Frank Rhodes, President Emeritus of Cornell, “most instruction is still a cottage industry…they have not diverged much from Socrates, except that they moved indoors.”

John Chambers in Forbes magazine “Many agree technology should play a role in education, but they don’t know what role it will play in our future.”

Six keys for the future

  1. From Context to Core: The enabling transformation – most difficult, but most critical – it liberates resources. We have been spending money on technology for the last 30 years. – In the early 1990s we had better technology than industry. Universities are the cottage industry for IT. It’s all about climbing the value stream.

    Core Processes: The processes that differentiate you from competition everything else is context. Have to spend 80% of your budget on core processes, rather than 20%. No strategic advantage in investing in IT, industry has already done it. IT and bandwidth is like electricity (statement by Nicholas Carr in The Big Switch).

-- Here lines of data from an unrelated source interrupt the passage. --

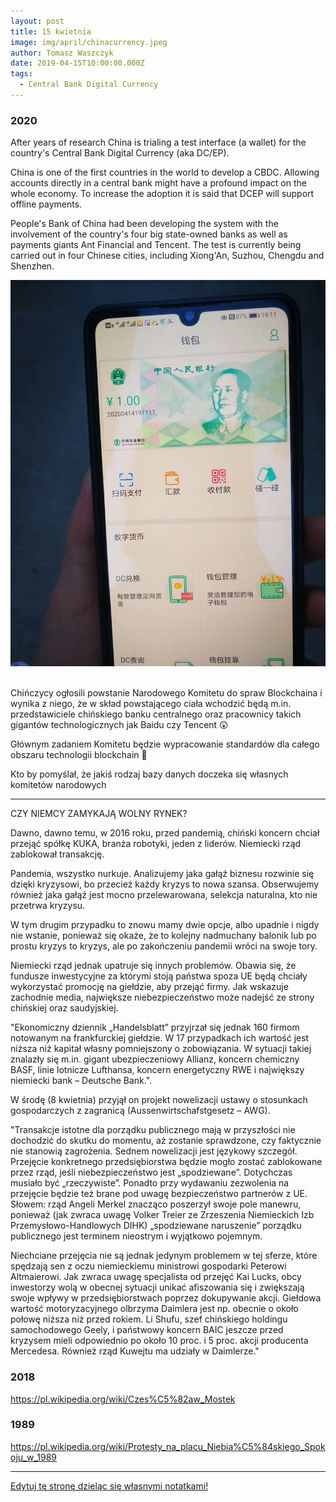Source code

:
 ```yaml
---
layout: post
title: 15 kwietnia
image: img/april/chinacurrency.jpeg
author: Tomasz Waszczyk
date: 2019-04-15T10:00:00.000Z
tags:
  - Central Bank Digital Currency
---
```


### 2020

After years of research China is trialing a test interface (a wallet) for the country's Central Bank Digital Currency (aka DC/EP).

China is one of the first countries in the world to develop a CBDC. Allowing accounts directly in a central bank might have a profound impact on the whole economy.
To increase the adoption it is said that DCEP will support offline payments.

People's Bank of China had been developing the system with the involvement of the country's four big state-owned banks as well as payments giants Ant Financial and Tencent.
The test is currently being carried out in four Chinese cities, including Xiong'An, Suzhou, Chengdu and Shenzhen.

<img src="./img/april/chinacurrency.jpeg"><br><br>

Chińczycy ogłosili powstanie Narodowego Komitetu do spraw Blockchaina i wynika z niego, że w skład powstającego ciała wchodzić będą m.in. przedstawiciele chińskiego banku centralnego oraz pracownicy takich gigantów technologicznych jak Baidu czy Tencent 😲

Głównym zadaniem Komitetu będzie wypracowanie standardów dla całego obszaru technologii blockchain 🧐

Kto by pomyślał, że jakiś rodzaj bazy danych doczeka się własnych komitetów narodowych

---

CZY NIEMCY ZAMYKAJĄ WOLNY RYNEK?

Dawno, dawno temu, w 2016 roku, przed pandemią, chiński koncern chciał przejąć spółkę KUKA, branża robotyki, jeden z liderów. Niemiecki rząd zablokował transakcję.

Pandemia, wszystko nurkuje. Analizujemy jaka gałąź biznesu rozwinie się dzięki kryzysowi, bo przecież każdy kryzys to nowa szansa. Obserwujemy również jaka gałąź jest mocno przelewarowana, selekcja naturalna, kto nie przetrwa kryzysu.

W tym drugim przypadku to znowu mamy dwie opcje, albo upadnie i nigdy nie wstanie, ponieważ się okaże, że to kolejny nadmuchany balonik lub po prostu kryzys to kryzys, ale po zakończeniu pandemii wróci na swoje tory.

Niemiecki rząd jednak upatruje się innych problemów. Obawia się, że fundusze inwestycyjne za którymi stoją państwa spoza UE będą chciały wykorzystać promocję na giełdzie, aby przejąć firmy. Jak wskazuje zachodnie media, największe niebezpieczeństwo może nadejść ze strony chińskiej oraz saudyjskiej.

"Ekonomiczny dziennik „Handelsblatt” przyjrzał się jednak 160 firmom notowanym na frankfurckiej giełdzie. W 17 przypadkach ich wartość jest niższa niż kapitał własny pomniejszony o zobowiązania. W sytuacji takiej znalazły się m.in. gigant ubezpieczeniowy Allianz, koncern chemiczny BASF, linie lotnicze Lufthansa, koncern energetyczny RWE i największy niemiecki bank – Deutsche Bank.".

W środę (8 kwietnia) przyjął on projekt nowelizacji ustawy o stosunkach gospodarczych z zagranicą (Aussenwirtschafstgesetz – AWG).

"Transakcje istotne dla porządku publicznego mają w przyszłości nie dochodzić do skutku do momentu, aż zostanie sprawdzone, czy faktycznie nie stanowią zagrożenia. Sednem nowelizacji jest językowy szczegół. Przejęcie konkretnego przedsiębiorstwa będzie mogło zostać zablokowane przez rząd, jeśli niebezpieczeństwo jest „spodziewane”. Dotychczas musiało być „rzeczywiste”. Ponadto przy wydawaniu zezwolenia na przejęcie będzie też brane pod uwagę bezpieczeństwo partnerów z UE. Słowem: rząd Angeli Merkel znacząco poszerzył swoje pole manewru, ponieważ (jak zwraca uwagę Volker Treier ze Zrzeszenia Niemieckich Izb Przemysłowo-Handlowych DIHK) „spodziewane naruszenie” porządku publicznego jest terminem nieostrym i wyjątkowo pojemnym.

Niechciane przejęcia nie są jednak jedynym problemem w tej sferze, które spędzają sen z oczu niemieckiemu ministrowi gospodarki Peterowi Altmaierowi. Jak zwraca uwagę specjalista od przejęć Kai Lucks, obcy inwestorzy wolą w obecnej sytuacji unikać afiszowania się i zwiększają swoje wpływy w przedsiębiorstwach poprzez dokupywanie akcji. Giełdowa wartość motoryzacyjnego olbrzyma Daimlera jest np. obecnie o około połowę niższa niż przed rokiem. Li Shufu, szef chińskiego holdingu samochodowego Geely, i państwowy koncern BAIC jeszcze przed kryzysem mieli odpowiednio po około 10 proc. i 5 proc. akcji producenta Mercedesa. Również rząd Kuwejtu ma udziały w Daimlerze."

### 2018

https://pl.wikipedia.org/wiki/Czes%C5%82aw_Mostek

### 1989

https://pl.wikipedia.org/wiki/Protesty_na_placu_Niebia%C5%84skiego_Spokoju_w_1989

---

<a href="https://github.com/TomaszWaszczyk/historia.waszczyk.com/edit/master/src/content/april-15.md" target="_blank">Edytuj tę stronę dzieląc się własnymi notatkami!</a>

    Concept of “1”: Reduce redundency in context, the things that people do not buy your offerings.

    Concept of “0”:
    Don’t do it, get someone else to do it, someone bigger, richer, and more powerful. At ASU they hired Google to provide 65,000 students with email, storage, etc. Google delivered it in two weeks and saved them $400,000. From a corporate perspective, could Google provide similar services in a secure manner?
  2. From info to Intelligence: ASU partnered with Oracle to manage information and transform it it into knowledge.
  3. From Cattle-car to 1:1 No more forcing them into one form of technology. IT need to support virus-laden student laptops, not building the next email system. Also provide value in software, web-delivered services, etc.
  4. From Cop to Concierge: IT too busy prohibiting things then helping students. Web sites are constructed that way. Finding info on university websites is like playing Twister. Calls for “Amizon.com-ification” website presence, there is no proprietary web page. To get there you need “Prune Concentrate” that requires pruning your website. ASU has thousands of webpages, but only 50 are getting the majority of hits. These should be concentrated in a single location. Help desks must be available 24/7.
  5. Physical to digital: Burn down the library; all books are digitized. Single search brings up everything we have. Publishing should be digital as well, don’t need professional publishers. Remove the cost to look at the published documents.
  6. From Traditional to Hybrid: Don’t know how to do this. We’re tool rich, but the problem is culture. The faculty don’t believe this. Faculty believe only technology they need is death ray from their eyes.